One interesting issue that you are faced with when talking about innovation in the Middle East is the distinction between innovation and creativity. It’s a language issue. Many people translate innovation as الإبداع which phonetically sounds like “alib-dar” which is also the word for creativity. There is a word in Arabic word for innovation which is ابتكار which is pronounced phonetically as “iptikar” but it’s lesser known.
For native English speakers it’s a simple difference; creativity is the act of imagining or conceiving something new and innovation is the act of creating or implementing something new. Innovation means innovation and creativity means creativity. In the Arabic World, you have to explain the difference.
I always feel that if you have to explain a word, it’s a word to avoid but that’s rather problematic when you are being paid to help make an organisation more innovative (or did they hire me to help make them more creative?)

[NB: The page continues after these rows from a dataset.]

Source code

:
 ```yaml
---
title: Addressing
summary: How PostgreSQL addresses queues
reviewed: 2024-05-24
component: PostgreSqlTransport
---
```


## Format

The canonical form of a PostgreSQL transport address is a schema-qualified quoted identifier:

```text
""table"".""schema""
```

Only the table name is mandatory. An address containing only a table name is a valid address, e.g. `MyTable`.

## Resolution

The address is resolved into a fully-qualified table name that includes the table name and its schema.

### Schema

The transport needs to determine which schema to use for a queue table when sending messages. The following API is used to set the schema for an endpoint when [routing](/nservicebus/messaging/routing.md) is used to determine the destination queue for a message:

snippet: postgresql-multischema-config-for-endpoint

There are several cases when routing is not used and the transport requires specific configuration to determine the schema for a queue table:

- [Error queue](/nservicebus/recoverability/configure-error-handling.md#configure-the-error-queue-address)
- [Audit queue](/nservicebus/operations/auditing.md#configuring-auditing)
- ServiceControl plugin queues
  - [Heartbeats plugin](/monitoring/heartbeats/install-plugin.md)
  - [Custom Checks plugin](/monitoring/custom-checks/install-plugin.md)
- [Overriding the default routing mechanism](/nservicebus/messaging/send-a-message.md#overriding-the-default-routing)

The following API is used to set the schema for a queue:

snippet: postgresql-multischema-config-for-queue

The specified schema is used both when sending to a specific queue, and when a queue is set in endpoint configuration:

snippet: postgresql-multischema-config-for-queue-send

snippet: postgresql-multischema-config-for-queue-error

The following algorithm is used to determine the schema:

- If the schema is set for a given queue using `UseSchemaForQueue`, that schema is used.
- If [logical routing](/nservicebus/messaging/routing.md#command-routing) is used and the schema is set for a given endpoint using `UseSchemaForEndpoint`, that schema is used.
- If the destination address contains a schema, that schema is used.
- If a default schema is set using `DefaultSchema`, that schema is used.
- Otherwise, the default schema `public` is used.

My problem with calling it creativity is simple: We all learn (or are told) – probably at primary school whether we are creative or not. Usually it’s by dis-association in that they are not one of those children that can paint, sing or play a musical instrument. When people come to an innovation or ideation workshop I regularly hear people say therefore “I’m not creative”. I’ve never heard someone pronounce “I’m not very innovative”!
Actually, the reverse is true. My friend Eihab Othman of Idea Paint Arabia put it brilliantly; “we are all creative to some extent. When we match a shirt with trousers in a shop or when we serve food and deliberately place the components on the plate to look nice, we are demonstrating creativity”.
We can’t say the same about our ability to innovate – it’s a skill that we need to learn and be actively engaged in doing.